It will therefore be interesting to see in the upcoming year if Walmart’s top brass can convince the Biden Administration to ease back, and eventually phase out the majority of the tariffs. For those in the know, the USTR was recently sued by over 5,000 importers via the filing of lawsuits with the CIT (Court of International Trade) for a refund on the Section 301 tariffs paid. The court is currently mulling over just how to handle the flood of lawsuits, but if it does eventually develop into a favorable outcome on behalf of the plaintiffs, Walmart stands to gain the most. I wrote a fairly recent article on this as well: The Ongoing Trade War: Section 301 Tariffs – Have You Filed Suit? | MAPI
Predictions: In 2021 an end of the pandemic by… let’ say the end of July. A major revamping of global supply chains and sourcing will be brought front and center on many of the products we were caught without, because we had to source from Asia. Manufacturing in the U.S. will make a come-back, (pharmaceuticals via government subsidies) and the USTR under the Biden Administration will find a way to work with Walmart, and other U.S. retail titans in the restructuring of trade with China. There is far too much at stake as we rebuild our economies. Biden and Xi Jinping are very familiar with one another having met several times over the years. There is therefore a little bit of hope that this will lead to more open communication. We have a long way to go from the current situation.
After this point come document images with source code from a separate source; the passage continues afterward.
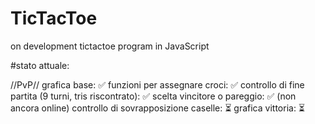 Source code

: # TicTacToe


on development tictactoe program in JavaScript




#stato attuale:


//PvP//
grafica base: ✅
funzioni per assegnare croci: ✅
controllo di fine partita (9 turni, tris riscontrato): ✅
scelta vincitore o pareggio: ✅ (non ancora online)
controllo di sovrapposizione caselle: ⏳
grafica vittoria: ⏳


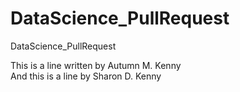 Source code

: # DataScience_PullRequest
DataScience_PullRequest


This is a line written by Autumn M. Kenny  
And this is a line by Sharon D. Kenny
At the time of this writing, President-elect Joe Biden will nominate House Ways and Means Committee chief trade counsel Katherine Tai to serve as his U.S. trade representative. As the Ways and Means Committee’s top lawyer, Tai was integral to securing key changes to the Trump administration’s renegotiation of the North American Free Trade Agreement, (USMCA) and has been heavily involved with the trade policies regarding China. (She’s fluent in Mandarin too)
In the end, right now…December of 2020, I’m dreaming of a COVID-less Christmas, just like the ones I’ve always known. Where the tree tops glistened, and people listened, to facts on diseases the scientists have shown…..:-)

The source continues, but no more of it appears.